[Start of section]

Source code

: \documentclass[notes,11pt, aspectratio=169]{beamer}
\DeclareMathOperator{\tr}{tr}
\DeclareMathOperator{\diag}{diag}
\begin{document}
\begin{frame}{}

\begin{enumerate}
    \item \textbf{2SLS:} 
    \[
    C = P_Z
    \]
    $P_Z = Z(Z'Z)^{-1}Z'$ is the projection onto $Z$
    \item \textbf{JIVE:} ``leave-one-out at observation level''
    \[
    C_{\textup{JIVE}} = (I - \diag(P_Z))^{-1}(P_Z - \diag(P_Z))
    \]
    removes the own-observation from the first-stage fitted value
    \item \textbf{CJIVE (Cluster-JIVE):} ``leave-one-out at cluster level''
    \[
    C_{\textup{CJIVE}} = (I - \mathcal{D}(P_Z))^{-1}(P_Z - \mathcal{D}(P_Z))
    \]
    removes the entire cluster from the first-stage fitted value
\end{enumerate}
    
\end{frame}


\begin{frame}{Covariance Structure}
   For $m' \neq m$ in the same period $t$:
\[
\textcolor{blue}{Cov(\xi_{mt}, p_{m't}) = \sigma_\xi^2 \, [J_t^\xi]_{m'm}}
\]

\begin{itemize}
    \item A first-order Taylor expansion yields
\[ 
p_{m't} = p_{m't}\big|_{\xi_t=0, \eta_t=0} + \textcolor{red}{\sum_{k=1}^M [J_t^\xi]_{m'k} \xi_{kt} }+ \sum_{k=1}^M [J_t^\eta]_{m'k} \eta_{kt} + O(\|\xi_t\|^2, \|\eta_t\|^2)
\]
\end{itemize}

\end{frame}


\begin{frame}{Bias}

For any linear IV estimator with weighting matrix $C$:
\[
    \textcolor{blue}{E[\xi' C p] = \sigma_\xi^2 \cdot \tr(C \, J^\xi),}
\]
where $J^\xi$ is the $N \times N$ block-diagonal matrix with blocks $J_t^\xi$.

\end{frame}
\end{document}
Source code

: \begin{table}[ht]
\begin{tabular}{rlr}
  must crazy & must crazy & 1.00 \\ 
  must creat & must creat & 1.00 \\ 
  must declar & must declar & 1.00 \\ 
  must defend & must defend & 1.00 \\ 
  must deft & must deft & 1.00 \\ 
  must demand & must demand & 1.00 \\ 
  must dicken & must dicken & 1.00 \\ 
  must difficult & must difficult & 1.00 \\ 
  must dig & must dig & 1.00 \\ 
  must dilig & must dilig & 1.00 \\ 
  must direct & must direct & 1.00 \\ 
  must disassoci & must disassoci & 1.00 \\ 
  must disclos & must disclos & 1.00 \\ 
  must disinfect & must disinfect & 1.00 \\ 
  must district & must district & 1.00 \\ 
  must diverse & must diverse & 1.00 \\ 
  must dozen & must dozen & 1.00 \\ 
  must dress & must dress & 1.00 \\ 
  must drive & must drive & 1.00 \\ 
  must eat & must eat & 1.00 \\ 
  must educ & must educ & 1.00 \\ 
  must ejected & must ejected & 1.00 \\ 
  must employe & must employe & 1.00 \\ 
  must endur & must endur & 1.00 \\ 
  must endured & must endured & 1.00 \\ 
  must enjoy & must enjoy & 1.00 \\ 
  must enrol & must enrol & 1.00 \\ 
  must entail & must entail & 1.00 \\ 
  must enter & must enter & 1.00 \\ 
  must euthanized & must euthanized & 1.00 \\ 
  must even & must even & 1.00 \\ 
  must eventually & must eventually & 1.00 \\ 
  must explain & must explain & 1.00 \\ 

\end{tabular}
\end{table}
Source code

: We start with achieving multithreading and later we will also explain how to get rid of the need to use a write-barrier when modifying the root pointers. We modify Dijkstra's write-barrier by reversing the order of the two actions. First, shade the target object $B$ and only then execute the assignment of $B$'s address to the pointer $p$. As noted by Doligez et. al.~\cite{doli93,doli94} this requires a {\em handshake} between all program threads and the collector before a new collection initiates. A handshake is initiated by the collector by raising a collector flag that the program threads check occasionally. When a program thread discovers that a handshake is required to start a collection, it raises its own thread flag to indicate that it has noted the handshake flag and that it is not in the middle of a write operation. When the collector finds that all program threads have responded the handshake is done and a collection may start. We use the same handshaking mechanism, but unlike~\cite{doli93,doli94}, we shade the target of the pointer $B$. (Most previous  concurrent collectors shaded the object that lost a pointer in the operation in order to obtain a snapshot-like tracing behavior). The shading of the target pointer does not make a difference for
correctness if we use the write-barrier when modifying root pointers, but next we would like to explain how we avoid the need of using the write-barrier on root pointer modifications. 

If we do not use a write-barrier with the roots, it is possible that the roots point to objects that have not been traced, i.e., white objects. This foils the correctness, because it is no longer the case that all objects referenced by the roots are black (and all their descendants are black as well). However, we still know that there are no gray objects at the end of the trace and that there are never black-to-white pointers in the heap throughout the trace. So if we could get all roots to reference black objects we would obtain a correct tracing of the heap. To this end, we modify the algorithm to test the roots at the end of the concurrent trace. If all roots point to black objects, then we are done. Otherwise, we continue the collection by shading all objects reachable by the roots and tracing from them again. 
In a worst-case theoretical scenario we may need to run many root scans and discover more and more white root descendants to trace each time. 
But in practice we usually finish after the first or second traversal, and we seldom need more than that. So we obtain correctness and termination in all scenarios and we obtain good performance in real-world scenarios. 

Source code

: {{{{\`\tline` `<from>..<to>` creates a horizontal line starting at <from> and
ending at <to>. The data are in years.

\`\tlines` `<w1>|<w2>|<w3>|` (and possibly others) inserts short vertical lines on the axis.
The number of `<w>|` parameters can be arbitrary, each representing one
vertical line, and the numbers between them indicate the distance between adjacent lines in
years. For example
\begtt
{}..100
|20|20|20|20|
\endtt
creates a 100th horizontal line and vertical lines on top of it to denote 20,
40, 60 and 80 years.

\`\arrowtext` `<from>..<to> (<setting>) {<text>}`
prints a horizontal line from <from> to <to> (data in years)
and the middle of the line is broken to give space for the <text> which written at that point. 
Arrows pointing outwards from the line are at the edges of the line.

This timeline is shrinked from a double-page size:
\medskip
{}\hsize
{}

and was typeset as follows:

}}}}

[End of section]

Your instructions
The first line of the records and every line down to the line with "must direct & must direct & 1.00 \\" must be quoted exactly; leave out all else.

The completed task
Source code

: \documentclass[notes,11pt, aspectratio=169]{beamer}
\DeclareMathOperator{\tr}{tr}
\DeclareMathOperator{\diag}{diag}
\begin{document}
\begin{frame}{}

\begin{enumerate}
    \item \textbf{2SLS:} 
    \[
    C = P_Z
    \]
    $P_Z = Z(Z'Z)^{-1}Z'$ is the projection onto $Z$
    \item \textbf{JIVE:} ``leave-one-out at observation level''
    \[
    C_{\textup{JIVE}} = (I - \diag(P_Z))^{-1}(P_Z - \diag(P_Z))
    \]
    removes the own-observation from the first-stage fitted value
    \item \textbf{CJIVE (Cluster-JIVE):} ``leave-one-out at cluster level''
    \[
    C_{\textup{CJIVE}} = (I - \mathcal{D}(P_Z))^{-1}(P_Z - \mathcal{D}(P_Z))
    \]
    removes the entire cluster from the first-stage fitted value
\end{enumerate}
    
\end{frame}


\begin{frame}{Covariance Structure}
   For $m' \neq m$ in the same period $t$:
\[
\textcolor{blue}{Cov(\xi_{mt}, p_{m't}) = \sigma_\xi^2 \, [J_t^\xi]_{m'm}}
\]

\begin{itemize}
    \item A first-order Taylor expansion yields
\[ 
p_{m't} = p_{m't}\big|_{\xi_t=0, \eta_t=0} + \textcolor{red}{\sum_{k=1}^M [J_t^\xi]_{m'k} \xi_{kt} }+ \sum_{k=1}^M [J_t^\eta]_{m'k} \eta_{kt} + O(\|\xi_t\|^2, \|\eta_t\|^2)
\]
\end{itemize}

\end{frame}


\begin{frame}{Bias}

For any linear IV estimator with weighting matrix $C$:
\[
    \textcolor{blue}{E[\xi' C p] = \sigma_\xi^2 \cdot \tr(C \, J^\xi),}
\]
where $J^\xi$ is the $N \times N$ block-diagonal matrix with blocks $J_t^\xi$.

\end{frame}
\end{document}
Source code

: \begin{table}[ht]
\begin{tabular}{rlr}
  must crazy & must crazy & 1.00 \\ 
  must creat & must creat & 1.00 \\ 
  must declar & must declar & 1.00 \\ 
  must defend & must defend & 1.00 \\ 
  must deft & must deft & 1.00 \\ 
  must demand & must demand & 1.00 \\ 
  must dicken & must dicken & 1.00 \\ 
  must difficult & must difficult & 1.00 \\ 
  must dig & must dig & 1.00 \\ 
  must dilig & must dilig & 1.00 \\ 
  must direct & must direct & 1.00 \\ 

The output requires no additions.